A Song Below Water
Author: Bethany C. Morrow
Genre: YA Fantasy, Urban Fantasy
Publication Date: June 2, 2020
Publisher: Tor Teen
Tavia is already at odds with the world, forced to keep her siren identity under wraps in a society that wants to keep her kind under lock and key. Never mind she's also stuck in Portland, Oregon, a city with only a handful of black folk and even fewer of those with magical powers. At least she has her bestie Effie by her side as they tackle high school drama, family secrets, and unrequited crushes.

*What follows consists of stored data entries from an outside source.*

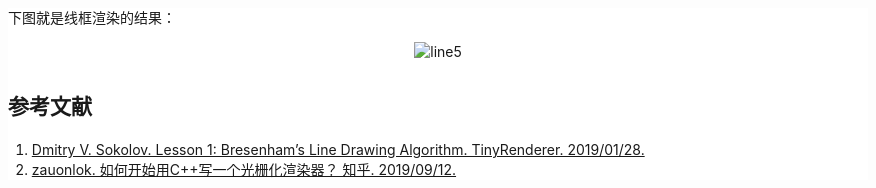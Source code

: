 下图就是线框渲染的结果：

<div align="center">  
<img
    src="http://images.herculas.cn/image/blog/renderer/line/renderer1-5.png"
    width="70%"
    alt="line5"
/>
</div>

## 参考文献

1. [Dmitry V. Sokolov. Lesson 1: Bresenham’s Line Drawing Algorithm. TinyRenderer. 2019/01/28.](https://github.com/ssloy/tinyrenderer/wiki/Lesson-1:-Bresenham's-Line-Drawing-Algorithm)
2. [zauonlok. 如何开始用C++写一个光栅化渲染器？ 知乎. 2019/09/12.](https://www.zhihu.com/question/24786878/answer/820931418)

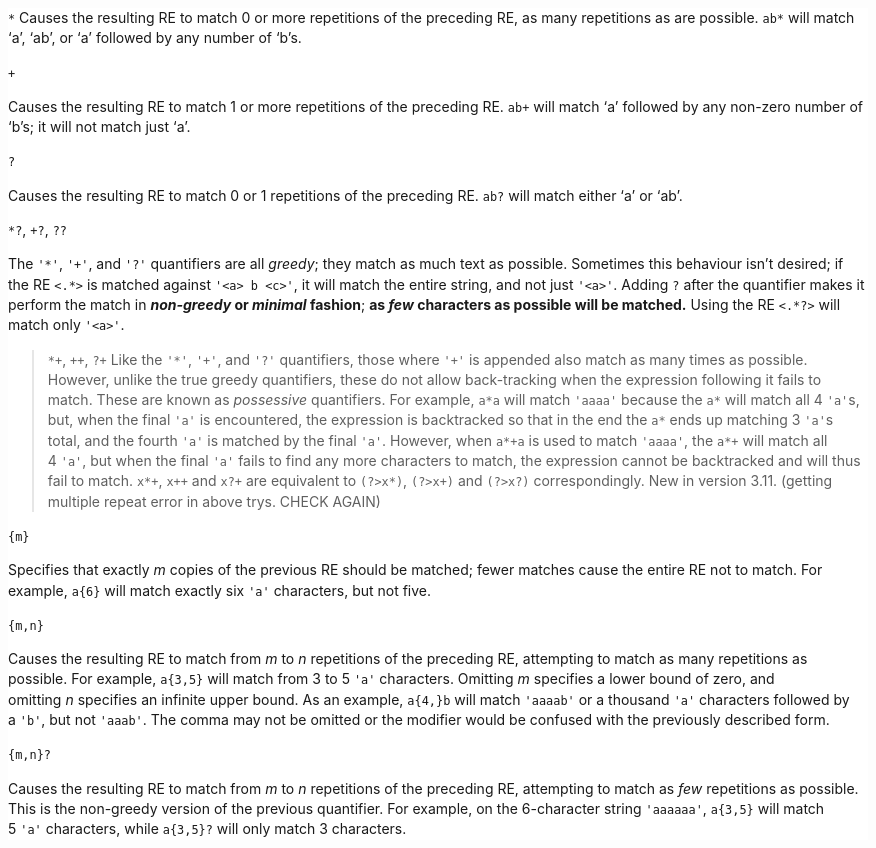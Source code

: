 
`*`
Causes the resulting RE to match 0 or more repetitions of the preceding RE, as many repetitions as are possible. `ab*` will match ‘a’, ‘ab’, or ‘a’ followed by any number of ‘b’s.

`+`

Causes the resulting RE to match 1 or more repetitions of the preceding RE. `ab+` will match ‘a’ followed by any non-zero number of ‘b’s; it will not match just ‘a’.

`?`

Causes the resulting RE to match 0 or 1 repetitions of the preceding RE. `ab?` will match either ‘a’ or ‘ab’.

`*?`, `+?`, `??`

The `'*'`, `'+'`, and `'?'` quantifiers are all _greedy_; they match as much text as possible. Sometimes this behaviour isn’t desired; if the RE `<.*>` is matched against `'<a> b <c>'`, it will match the entire string, and not just `'<a>'`. Adding `?` after the quantifier makes it perform the match in **_non-greedy_ or _minimal_ fashion**; **as _few_ characters as possible will be matched.** Using the RE `<.*?>` will match only `'<a>'`.


>`*+`, `++`, `?+`
>Like the `'*'`, `'+'`, and `'?'` quantifiers, those where `'+'` is appended also match as many times as possible. However, unlike the true greedy quantifiers, these do not allow back-tracking when the expression following it fails to match. These are known as _possessive_ quantifiers. For example, `a*a` will match `'aaaa'` because the `a*` will match all 4 `'a'`s, but, when the final `'a'` is encountered, the expression is backtracked so that in the end the `a*` ends up matching 3 `'a'`s total, and the fourth `'a'` is matched by the final `'a'`. However, when `a*+a` is used to match `'aaaa'`, the `a*+` will match all 4 `'a'`, but when the final `'a'` fails to find any more characters to match, the expression cannot be backtracked and will thus fail to match. `x*+`, `x++` and `x?+` are equivalent to `(?>x*)`, `(?>x+)` and `(?>x?)` correspondingly.
>New in version 3.11.
>(getting multiple repeat error in above trys. CHECK AGAIN)


`{m}`

Specifies that exactly _m_ copies of the previous RE should be matched; fewer matches cause the entire RE not to match. For example, `a{6}` will match exactly six `'a'` characters, but not five.

`{m,n}`

Causes the resulting RE to match from _m_ to _n_ repetitions of the preceding RE, attempting to match as many repetitions as possible. For example, `a{3,5}` will match from 3 to 5 `'a'` characters. Omitting _m_ specifies a lower bound of zero, and omitting _n_ specifies an infinite upper bound. As an example, `a{4,}b` will match `'aaaab'` or a thousand `'a'` characters followed by a `'b'`, but not `'aaab'`. The comma may not be omitted or the modifier would be confused with the previously described form.

`{m,n}?`

Causes the resulting RE to match from _m_ to _n_ repetitions of the preceding RE, attempting to match as _few_ repetitions as possible. This is the non-greedy version of the previous quantifier. For example, on the 6-character string `'aaaaaa'`, `a{3,5}` will match 5 `'a'` characters, while `a{3,5}?` will only match 3 characters.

But everything changes in the aftermath of a siren murder trial that rocks the nation; the girls’ favorite Internet fashion icon reveals she's also a siren, and the news rips through their community. Tensions escalate when Effie starts being haunted by demons from her past, and Tavia accidentally lets out her magical voice during a police stop. No secret seems safe anymore—soon Portland won’t be either.
Rather than being the kind of book that hooked me from the first page, this was the kind of story that grew on me the more I read. The story has 2 POVs, with Tavia and Effie each facing their own struggles — Effie trying to navigate her complicated family history and finding her place in the world, and Tavia is dealing with her own family issues as well as trying to control her magical powers.
Fantasy has a way of mirroring issues in the world. As an urban fantasy, this was especially timely since it not only addresses the Black Lives Matter movement, but adds a new layer: magic. The qualities and even lives of sirens are valued lower than any other magical (or non-magical) population. Only sirens have a silencing collar created just for them, and the power they have is viewed only as a danger:
“Sirens, they say, and anyone listening knows it’s a dirty word. Danger, they report, and they’re talking about the danger she posed, never the danger we face.”
When a local woman is murdered, and it comes to the attention of the media that she *might* be a siren, she starts making headlines and suddenly everyone knows her name, and many think she deserve what she got:
“Now the consensus is clear: the world is better off when we’re silent, and if the system skews toward making that happen — if Rhoda Taylor’s just another in a long line of victims whose pain or death seem justified by her identity … Well. Everybody’s safer for it.”
I loved the characters, how the story developed, the way things are revealed little by little throughout the book, and especially how it mirrors our own sociopolitical climate (but with magic). A routine traffic stop brings these issues to the front for Tavia:
“Maybe he’s forgotten the gun beneath his fingers is a deadly weapon, but I won’t. Not when (siren or not) Rhoda Taylor reminds all of us how real the threat of harm really is. Not when every Black person knows, cops face no consequences when they decide to pull the trigger.”
This is absolutely an amazing story, and I strongly urge everyone to read it. It’s definitely the best example of an urban fantasy that I’ve read, and it addresses important issues in a way I haven’t seen in this genre before. So just trust me when I say to read this one. It’s worth it.